El proceso técnico es muy sencillo. En el fondo del compostador formamos una capa de restos de poda de 10-15 centímetros de altura, favoreciendo con ello la aireación y el drenaje de los residuos acumulados.
El compostaje doméstico cobra protagonismo en el nuevo videocuento de la serie Planeta Verde, protagonizada por la Familia Trebón. Y es que Anselmo recibe un premio muy especial: un compostador, con el que podrá fabricar abono natural a partir de la descomposición biológica y controlada de la materia orgánica generada en su vivienda.
Califica el artilugio como un excelente regalo que permite contribuir, de una forma ecológica, al reciclaje de los restos orgánicos en origen.

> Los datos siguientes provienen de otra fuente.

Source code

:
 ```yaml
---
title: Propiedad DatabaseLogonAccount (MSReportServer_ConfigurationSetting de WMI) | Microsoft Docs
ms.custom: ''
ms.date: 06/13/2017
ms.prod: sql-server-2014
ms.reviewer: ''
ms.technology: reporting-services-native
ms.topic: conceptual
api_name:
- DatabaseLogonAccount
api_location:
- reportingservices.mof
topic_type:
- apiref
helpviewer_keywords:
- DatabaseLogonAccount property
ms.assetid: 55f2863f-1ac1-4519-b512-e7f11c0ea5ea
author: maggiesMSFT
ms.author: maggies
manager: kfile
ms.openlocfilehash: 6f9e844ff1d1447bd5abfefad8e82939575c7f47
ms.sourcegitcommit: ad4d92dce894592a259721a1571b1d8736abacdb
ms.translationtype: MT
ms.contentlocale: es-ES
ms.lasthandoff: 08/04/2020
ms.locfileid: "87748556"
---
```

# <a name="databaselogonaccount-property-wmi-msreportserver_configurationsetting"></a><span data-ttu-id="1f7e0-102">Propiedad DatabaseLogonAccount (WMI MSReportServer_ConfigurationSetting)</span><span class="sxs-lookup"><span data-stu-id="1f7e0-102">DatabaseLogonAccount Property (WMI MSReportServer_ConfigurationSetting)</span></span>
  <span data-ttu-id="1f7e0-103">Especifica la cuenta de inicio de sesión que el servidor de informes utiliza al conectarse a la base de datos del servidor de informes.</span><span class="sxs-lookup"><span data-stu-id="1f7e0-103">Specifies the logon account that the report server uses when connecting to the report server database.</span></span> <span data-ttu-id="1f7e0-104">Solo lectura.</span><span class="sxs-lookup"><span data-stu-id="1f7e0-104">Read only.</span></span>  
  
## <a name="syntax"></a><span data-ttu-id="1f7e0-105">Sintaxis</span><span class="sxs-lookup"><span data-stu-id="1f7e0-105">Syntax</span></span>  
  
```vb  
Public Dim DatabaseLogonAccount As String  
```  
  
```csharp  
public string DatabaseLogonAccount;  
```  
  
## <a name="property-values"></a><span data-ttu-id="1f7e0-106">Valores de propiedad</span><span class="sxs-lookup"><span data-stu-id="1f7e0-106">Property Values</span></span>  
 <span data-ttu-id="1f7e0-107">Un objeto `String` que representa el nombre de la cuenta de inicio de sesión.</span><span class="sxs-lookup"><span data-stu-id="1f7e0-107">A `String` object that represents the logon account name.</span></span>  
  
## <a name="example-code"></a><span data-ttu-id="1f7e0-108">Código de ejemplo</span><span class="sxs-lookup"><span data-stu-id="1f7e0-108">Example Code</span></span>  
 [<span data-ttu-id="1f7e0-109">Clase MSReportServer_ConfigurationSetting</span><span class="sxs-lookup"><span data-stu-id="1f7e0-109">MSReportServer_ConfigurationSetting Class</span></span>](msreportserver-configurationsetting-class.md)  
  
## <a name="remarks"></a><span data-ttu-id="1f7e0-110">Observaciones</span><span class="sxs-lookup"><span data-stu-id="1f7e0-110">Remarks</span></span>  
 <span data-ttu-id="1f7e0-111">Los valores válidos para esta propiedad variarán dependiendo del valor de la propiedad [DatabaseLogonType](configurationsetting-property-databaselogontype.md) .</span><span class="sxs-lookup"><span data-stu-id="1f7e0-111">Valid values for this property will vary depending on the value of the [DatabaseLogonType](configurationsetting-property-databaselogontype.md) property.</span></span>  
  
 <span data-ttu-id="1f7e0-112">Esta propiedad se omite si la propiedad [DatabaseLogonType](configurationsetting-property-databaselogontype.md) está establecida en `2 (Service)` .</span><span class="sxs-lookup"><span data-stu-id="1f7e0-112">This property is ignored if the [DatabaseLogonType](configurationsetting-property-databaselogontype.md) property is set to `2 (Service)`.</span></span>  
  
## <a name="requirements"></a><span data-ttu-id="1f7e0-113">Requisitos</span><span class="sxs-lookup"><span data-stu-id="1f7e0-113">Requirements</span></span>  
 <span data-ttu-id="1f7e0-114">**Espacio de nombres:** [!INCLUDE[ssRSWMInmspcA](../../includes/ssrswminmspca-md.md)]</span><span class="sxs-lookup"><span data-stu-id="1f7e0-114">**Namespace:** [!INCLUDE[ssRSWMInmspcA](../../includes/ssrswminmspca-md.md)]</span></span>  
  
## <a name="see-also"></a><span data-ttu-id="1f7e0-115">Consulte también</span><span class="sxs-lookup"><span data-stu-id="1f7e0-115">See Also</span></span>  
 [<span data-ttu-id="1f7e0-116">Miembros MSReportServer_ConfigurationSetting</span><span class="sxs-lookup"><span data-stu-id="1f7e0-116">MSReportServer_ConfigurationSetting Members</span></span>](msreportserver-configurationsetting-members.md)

No obstante, es preciso señalar que éste no puede ubicarse en cualquier sitio, sino que debe estar en contacto directo con la tierra, para que los organismos descomponedores tengan un fácil acceso a su interior, haciéndose necesario su emplazamiento en una zona sombreada y protegida de los cambios bruscos de temperatura y humedad, y también próxima a la vivienda, sobre todo por comodidad.
MODUS OPERANDI
El proceso técnico es muy sencillo. En el fondo del compostador formamos una capa de restos de poda de 10-15 centímetros de altura, favoreciendo con ello la aireación y el drenaje de los residuos acumulados. Luego añadimos los restos orgánicos procedentes de la cocina, y a continuación se coloca otra capa de restos de poda. Y así lo haremos de forma sucesiva a fin de evitar malos olores y mejorar la calidad del producto final. No obstante, es conveniente utilizar una gran variedad de materiales y tener en cuenta que, cuanto más triturados estén, mayor será la rapidez de su descomposición y fermentación.
Pero hay que advertir que no todo es compostable, por lo que resulta preciso informarse previamente sobre los desechos que pueden y no pueden depositarse en el recipiente.
En éste, sí podemos introducir restos de comida (frutas y verduras, cáscara de huevo, arroces y pasta cocida, pan); posos de café, té e infusiones; cenizas y serrín de madera no tratada; papel, cartón, periódicos; restos de poda, raíces, hojas césped y material del jardín desmenuzados; restos de cosecha de la huerta, sin pesticidas o fitosanitarios; estiércol de animales herbívoros; polvo y pelusa del aspirador; fibras naturales, pelos, pedazos de telas naturales, plumas.
Pero no podemos depositar aceites vegetales y minerales; restos de plantas enfermas o con pesticidas, insecticidas, etc; madera tratada con pinturas, barnices, etc; productos lácteos; pescado o carne; hojas de pino o eucalipto; excrementos humanos o de animales domésticos carnívoros (perros, gatos); medicamentos; pañales desechables; papel de color brillante, impreso con tinta de color o plastificado; objetos duros, piedras, vidrio, metal, plástico, tetrabrik, baterías, ….
Es importante que la mezcla cuente con una humedad, temperatura y oxigenación óptimas. No debe estar mojada, ya que esta circunstancia provocaría su putrefacción. La temperatura debe figurar en el entorno de los 50-60ºC, haciéndose necesaria la presencia de oxígeno, por lo que en ocasiones resulta conveniente remover la mezcla para airearla.
Siguiendo estos pasos, obtendremos un magnífico compost que, a buen seguro, cumplirá con todos los requisitos contemplados por la normativa vigente, pudiendo ser aplicado al suelo con absolutas garantías y sin restricciones.